Yaşlanma sürecinde vücudun hücresel iletişimi zayıflar. Hücreler arasındaki haberleşmenin bozulması, metabolizmanın dengesizleşmesine yol açar. Tıpkı bir ülkenin ekonomisinde, siyasi ve ekonomik yapılar arasındaki iletişimsizliklerin krizlere yol açması gibi, metabolizma da bu dengesizliğin etkisiyle zarar görür. Bu bağlamda, yaşlanma sadece fiziksel bir süreç değil, aynı zamanda biyolojik ve ruhsal bir iletişim sorunudur.
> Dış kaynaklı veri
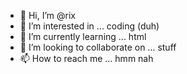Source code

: - 👋 Hi, I’m @rix
- 👀 I’m interested in ... coding (duh)
- 🌱 I’m currently learning ... html
- 💞️ I’m looking to collaborate on ... stuff
- 📫 How to reach me ... hmm nah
Ancak, bu süreçte de umut vardır. Tıpkı bir ekonominin yeniden dengeye oturtulabileceği gibi, vücudumuzun metabolik dengesini de koruyabiliriz. Sağlıklı bir yaşlanma süreci için hücresel iletişimi güçlendirebilir, dengeli beslenme ve düzenli egzersizle metabolizmamızı dengede tutabiliriz.
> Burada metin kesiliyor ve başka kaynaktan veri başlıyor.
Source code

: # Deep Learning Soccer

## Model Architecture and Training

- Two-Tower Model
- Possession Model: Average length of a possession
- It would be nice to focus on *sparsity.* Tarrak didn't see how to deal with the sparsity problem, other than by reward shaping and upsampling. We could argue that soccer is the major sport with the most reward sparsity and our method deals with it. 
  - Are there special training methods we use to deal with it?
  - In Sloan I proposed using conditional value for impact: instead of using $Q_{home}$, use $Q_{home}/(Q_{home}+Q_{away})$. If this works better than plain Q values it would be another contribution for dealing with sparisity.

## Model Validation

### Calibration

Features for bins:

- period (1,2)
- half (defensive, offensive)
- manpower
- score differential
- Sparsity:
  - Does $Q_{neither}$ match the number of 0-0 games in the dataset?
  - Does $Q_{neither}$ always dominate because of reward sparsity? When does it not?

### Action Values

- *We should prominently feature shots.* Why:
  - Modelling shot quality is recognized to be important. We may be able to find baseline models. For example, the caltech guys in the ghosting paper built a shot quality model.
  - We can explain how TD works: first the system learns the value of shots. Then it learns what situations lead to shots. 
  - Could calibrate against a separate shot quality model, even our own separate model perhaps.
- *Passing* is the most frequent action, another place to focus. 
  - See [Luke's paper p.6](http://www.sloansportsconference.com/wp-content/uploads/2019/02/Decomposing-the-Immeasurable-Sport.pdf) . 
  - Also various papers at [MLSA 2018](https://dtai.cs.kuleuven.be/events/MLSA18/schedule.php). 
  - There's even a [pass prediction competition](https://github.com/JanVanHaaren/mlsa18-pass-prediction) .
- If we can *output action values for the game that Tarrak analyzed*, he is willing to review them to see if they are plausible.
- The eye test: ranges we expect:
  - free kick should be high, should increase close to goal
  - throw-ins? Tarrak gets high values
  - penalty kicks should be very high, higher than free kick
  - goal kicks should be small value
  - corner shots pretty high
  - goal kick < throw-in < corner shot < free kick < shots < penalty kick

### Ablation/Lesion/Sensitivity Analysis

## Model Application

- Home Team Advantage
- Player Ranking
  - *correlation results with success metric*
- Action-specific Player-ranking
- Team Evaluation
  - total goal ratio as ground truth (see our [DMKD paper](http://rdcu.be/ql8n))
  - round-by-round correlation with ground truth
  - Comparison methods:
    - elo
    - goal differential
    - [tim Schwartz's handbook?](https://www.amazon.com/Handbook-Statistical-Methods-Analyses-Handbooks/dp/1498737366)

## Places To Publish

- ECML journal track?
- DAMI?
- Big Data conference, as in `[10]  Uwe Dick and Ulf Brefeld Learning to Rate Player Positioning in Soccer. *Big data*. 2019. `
Vatandaşların maneviyatlarının ve geleceğe yönelik ümitlerinin yüksek tutulması enflasyonla mücadelede önemli bir iyileştirme faktörüdür. Benzer şekilde manevi hayat ile maddi hayat arasında sıkı bir ilişki bulunduğundan maneviyatımızı yüksek tutmamız hücrelerimizdeki metabolik denge üzerinde olumlu etki yapar. Hatta manevi hayatın hücrelerimizdeki genlerin ifadelerini bile etkileyerek metabolizmayı değiştirebildiği anlaşılmıştır. Buna epigenetik etki denilmektedir. Rabbimizle irtibatı güçlü tutmak ve ebedi geleceğimize hazırlıklı olmak maneviyatımızı artıracağından sağlıklı yaşlanmaya da katkı sağlar.